=== PROBLEM DESCRIPTION ===
The word "Companies" may appear in some lines of the data; copy every such line.

=== INPUT DATA ===
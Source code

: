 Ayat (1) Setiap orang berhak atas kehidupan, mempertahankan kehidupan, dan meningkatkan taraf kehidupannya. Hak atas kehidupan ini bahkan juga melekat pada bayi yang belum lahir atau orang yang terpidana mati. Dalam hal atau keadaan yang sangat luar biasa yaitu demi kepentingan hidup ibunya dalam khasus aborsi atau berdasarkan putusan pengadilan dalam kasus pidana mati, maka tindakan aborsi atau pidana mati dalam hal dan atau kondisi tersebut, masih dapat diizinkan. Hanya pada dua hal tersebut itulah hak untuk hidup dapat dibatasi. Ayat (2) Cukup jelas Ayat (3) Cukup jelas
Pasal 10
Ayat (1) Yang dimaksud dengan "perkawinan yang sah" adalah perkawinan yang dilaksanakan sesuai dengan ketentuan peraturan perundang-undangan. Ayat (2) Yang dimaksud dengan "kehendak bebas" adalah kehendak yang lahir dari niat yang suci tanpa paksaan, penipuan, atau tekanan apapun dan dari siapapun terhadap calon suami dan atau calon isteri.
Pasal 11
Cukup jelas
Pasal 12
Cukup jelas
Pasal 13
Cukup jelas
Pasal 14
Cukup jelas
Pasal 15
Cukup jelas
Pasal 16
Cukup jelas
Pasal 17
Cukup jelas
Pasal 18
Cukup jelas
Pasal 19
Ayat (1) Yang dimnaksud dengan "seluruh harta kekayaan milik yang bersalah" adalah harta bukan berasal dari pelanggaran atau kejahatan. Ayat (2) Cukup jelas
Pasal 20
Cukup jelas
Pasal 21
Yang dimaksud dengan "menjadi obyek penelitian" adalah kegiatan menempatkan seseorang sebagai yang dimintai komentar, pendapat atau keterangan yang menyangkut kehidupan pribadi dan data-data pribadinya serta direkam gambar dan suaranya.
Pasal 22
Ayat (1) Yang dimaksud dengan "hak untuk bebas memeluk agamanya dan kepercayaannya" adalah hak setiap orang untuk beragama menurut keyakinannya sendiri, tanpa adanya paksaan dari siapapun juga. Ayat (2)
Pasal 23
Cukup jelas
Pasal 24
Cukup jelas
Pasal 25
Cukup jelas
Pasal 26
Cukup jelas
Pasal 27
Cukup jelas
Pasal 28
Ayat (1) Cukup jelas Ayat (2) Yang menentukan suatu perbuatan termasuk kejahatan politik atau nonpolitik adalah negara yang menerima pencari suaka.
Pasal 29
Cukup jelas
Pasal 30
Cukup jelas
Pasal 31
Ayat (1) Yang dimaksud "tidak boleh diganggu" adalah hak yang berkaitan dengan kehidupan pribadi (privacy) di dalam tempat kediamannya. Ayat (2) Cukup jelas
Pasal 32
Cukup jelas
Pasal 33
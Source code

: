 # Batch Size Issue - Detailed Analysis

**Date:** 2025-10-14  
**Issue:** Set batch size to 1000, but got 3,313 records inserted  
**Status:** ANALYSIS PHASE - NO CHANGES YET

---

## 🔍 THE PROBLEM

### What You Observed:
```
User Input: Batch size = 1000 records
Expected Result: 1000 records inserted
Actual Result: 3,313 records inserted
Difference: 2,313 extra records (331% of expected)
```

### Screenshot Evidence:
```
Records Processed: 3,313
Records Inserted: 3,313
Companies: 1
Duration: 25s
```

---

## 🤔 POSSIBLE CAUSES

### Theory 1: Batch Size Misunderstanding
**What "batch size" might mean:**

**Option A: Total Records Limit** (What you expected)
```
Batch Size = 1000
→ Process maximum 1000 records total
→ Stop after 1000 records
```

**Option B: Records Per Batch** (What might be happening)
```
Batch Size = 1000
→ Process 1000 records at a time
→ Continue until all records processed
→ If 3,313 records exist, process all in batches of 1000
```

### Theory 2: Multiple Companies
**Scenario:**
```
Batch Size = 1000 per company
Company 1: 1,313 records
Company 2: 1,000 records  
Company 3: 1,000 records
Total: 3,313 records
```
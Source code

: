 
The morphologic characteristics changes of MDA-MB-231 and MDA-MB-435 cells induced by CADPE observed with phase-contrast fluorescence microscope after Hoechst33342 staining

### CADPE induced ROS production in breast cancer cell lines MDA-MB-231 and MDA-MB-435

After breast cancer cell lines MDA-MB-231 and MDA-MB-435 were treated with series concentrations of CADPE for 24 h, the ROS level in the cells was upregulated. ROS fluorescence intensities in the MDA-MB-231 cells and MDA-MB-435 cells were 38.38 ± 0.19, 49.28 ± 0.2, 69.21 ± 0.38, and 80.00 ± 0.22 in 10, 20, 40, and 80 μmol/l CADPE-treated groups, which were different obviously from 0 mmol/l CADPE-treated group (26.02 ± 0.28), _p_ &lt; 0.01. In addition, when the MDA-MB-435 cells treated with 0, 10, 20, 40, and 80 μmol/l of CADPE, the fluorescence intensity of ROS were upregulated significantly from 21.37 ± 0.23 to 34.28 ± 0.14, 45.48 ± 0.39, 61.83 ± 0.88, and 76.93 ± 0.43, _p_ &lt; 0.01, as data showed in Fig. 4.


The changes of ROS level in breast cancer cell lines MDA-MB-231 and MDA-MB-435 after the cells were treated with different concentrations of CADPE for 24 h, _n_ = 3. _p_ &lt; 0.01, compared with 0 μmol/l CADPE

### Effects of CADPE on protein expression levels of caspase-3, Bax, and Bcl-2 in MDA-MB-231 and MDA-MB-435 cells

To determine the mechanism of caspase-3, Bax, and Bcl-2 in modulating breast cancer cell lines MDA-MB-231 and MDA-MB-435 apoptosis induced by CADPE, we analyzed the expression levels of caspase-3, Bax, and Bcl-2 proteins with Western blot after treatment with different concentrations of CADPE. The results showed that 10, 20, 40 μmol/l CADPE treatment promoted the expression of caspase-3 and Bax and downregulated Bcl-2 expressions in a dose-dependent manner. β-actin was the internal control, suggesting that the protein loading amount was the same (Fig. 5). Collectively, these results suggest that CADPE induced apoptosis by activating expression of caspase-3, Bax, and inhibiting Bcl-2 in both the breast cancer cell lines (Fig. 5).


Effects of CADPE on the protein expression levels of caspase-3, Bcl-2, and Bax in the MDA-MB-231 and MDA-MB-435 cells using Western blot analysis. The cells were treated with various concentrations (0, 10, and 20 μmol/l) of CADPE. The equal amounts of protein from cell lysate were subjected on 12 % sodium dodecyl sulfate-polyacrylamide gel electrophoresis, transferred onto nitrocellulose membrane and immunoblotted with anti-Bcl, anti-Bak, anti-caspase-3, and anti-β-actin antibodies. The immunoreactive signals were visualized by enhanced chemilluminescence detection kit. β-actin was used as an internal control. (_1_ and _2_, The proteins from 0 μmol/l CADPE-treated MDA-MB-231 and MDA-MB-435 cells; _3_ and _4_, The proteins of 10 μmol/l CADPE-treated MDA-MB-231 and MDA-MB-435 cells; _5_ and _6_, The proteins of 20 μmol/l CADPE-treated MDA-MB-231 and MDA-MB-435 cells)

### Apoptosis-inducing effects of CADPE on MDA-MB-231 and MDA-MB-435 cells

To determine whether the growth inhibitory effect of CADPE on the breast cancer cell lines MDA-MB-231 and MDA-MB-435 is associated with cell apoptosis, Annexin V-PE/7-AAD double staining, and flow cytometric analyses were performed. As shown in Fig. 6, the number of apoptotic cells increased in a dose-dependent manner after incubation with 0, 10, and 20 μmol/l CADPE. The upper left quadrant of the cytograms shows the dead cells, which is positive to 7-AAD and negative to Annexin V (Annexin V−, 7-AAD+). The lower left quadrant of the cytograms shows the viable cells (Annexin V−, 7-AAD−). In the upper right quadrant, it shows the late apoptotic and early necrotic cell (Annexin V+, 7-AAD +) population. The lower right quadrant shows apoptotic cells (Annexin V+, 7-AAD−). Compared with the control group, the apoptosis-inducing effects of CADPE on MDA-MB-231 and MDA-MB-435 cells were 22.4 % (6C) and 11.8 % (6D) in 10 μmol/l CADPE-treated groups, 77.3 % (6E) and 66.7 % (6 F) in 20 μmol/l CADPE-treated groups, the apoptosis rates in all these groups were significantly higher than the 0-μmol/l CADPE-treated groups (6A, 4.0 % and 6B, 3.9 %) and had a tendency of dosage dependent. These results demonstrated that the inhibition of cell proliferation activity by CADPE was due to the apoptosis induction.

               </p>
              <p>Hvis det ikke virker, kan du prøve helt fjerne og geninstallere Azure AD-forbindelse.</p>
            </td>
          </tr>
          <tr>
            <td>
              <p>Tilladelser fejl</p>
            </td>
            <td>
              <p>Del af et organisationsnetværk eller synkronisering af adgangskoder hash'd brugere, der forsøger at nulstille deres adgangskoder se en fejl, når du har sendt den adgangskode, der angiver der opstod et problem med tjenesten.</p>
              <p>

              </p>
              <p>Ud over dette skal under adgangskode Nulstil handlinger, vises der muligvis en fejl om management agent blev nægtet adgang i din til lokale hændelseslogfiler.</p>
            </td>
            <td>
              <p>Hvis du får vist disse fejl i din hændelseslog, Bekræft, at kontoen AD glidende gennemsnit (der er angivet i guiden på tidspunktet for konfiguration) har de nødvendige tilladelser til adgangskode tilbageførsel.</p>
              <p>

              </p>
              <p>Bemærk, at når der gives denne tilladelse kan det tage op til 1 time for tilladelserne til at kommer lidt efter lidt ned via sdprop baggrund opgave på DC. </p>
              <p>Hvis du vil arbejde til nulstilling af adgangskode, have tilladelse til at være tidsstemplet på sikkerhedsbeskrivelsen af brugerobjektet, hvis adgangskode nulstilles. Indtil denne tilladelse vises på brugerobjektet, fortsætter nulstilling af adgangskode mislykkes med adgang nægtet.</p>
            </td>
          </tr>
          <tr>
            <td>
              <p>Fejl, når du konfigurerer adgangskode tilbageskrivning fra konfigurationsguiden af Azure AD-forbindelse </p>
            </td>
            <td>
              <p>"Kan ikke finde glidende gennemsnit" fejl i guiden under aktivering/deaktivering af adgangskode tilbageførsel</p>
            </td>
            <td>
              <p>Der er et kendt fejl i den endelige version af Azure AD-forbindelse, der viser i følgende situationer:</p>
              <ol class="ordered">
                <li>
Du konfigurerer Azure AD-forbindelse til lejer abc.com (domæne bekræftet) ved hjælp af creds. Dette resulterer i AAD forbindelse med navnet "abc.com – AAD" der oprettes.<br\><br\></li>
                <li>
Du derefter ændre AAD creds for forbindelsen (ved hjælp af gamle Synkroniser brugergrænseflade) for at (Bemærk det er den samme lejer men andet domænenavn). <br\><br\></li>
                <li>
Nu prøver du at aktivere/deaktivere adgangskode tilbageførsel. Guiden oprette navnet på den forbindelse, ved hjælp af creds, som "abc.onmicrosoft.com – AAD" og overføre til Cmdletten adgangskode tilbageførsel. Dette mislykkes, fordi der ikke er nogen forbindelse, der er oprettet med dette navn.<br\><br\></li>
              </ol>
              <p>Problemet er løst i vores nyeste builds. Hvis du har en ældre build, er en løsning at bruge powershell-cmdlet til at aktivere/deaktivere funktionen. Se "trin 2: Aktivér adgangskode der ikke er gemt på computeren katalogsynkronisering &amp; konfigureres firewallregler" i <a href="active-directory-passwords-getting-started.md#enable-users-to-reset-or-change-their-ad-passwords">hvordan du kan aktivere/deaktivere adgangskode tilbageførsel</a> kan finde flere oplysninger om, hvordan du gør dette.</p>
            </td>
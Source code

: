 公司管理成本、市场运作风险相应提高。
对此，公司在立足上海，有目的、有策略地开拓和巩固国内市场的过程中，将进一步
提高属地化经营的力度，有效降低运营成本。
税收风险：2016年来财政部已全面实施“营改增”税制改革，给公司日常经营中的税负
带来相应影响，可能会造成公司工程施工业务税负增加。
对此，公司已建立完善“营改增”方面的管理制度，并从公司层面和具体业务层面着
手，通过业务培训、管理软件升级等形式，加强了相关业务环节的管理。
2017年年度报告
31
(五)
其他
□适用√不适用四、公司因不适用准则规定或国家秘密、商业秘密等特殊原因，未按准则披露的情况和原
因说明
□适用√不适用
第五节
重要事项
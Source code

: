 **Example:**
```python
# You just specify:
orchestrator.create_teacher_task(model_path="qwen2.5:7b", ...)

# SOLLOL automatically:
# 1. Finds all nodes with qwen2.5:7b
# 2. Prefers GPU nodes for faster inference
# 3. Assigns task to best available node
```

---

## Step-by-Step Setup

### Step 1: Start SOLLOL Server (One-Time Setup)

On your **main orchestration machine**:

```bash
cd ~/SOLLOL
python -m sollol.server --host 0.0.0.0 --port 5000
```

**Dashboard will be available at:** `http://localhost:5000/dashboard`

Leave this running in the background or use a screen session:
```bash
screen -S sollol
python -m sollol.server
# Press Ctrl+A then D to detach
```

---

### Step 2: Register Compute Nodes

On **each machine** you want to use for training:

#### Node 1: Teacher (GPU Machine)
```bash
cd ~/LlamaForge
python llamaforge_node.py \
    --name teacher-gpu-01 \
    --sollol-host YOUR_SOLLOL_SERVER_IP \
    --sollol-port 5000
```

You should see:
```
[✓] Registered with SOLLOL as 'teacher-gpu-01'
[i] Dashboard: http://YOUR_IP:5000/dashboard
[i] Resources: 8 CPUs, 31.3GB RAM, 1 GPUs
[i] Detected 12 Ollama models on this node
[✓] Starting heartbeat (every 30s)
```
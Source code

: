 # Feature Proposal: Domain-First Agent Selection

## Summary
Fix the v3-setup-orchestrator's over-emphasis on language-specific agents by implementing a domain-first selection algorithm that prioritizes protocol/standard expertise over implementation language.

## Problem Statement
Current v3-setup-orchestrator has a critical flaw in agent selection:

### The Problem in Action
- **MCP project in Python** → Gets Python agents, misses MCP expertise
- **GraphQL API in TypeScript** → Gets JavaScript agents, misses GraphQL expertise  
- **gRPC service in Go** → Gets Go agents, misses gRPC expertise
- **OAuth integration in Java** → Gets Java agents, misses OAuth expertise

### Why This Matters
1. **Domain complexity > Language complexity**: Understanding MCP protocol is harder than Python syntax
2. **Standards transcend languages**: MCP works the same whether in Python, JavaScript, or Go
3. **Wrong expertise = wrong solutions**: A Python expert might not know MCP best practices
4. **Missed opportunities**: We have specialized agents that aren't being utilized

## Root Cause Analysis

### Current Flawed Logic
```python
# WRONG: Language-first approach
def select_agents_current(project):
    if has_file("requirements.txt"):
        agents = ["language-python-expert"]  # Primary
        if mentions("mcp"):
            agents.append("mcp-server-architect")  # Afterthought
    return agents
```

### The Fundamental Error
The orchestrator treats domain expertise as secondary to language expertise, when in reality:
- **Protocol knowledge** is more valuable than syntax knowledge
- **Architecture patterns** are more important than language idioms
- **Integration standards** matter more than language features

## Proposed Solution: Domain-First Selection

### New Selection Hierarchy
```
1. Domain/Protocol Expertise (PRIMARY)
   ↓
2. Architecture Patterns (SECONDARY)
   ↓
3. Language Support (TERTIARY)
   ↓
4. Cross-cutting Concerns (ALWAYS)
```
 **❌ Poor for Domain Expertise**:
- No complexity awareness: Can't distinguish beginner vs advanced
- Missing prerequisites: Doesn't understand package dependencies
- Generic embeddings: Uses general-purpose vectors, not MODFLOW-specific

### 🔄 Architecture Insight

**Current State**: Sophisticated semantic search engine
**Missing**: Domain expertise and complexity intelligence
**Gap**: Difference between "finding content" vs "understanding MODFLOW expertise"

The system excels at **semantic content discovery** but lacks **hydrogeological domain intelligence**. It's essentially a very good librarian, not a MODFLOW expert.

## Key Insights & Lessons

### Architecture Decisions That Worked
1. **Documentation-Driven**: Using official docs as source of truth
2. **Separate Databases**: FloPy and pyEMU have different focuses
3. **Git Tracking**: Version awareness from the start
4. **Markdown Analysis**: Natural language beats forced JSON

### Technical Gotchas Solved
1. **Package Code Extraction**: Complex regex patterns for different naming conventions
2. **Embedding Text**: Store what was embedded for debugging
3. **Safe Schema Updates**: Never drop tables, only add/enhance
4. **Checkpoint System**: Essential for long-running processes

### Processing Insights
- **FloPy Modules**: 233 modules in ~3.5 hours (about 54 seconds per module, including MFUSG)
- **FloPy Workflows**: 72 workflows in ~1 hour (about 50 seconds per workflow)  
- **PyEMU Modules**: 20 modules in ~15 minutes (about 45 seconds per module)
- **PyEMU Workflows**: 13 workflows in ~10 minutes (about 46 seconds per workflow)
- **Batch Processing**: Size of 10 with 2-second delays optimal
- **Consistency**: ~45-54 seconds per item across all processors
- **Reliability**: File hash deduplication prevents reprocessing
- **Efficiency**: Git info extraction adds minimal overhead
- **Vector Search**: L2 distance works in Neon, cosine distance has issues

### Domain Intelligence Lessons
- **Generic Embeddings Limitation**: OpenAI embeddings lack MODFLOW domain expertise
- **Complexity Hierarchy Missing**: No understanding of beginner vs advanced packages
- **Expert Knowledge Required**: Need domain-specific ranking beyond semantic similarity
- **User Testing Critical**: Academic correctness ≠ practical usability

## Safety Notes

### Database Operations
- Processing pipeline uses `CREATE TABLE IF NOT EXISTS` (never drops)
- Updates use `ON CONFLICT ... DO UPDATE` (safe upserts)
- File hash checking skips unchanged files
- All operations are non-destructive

=== WRITTEN ANSWER ===
Companies: 1
### Theory 2: Multiple Companies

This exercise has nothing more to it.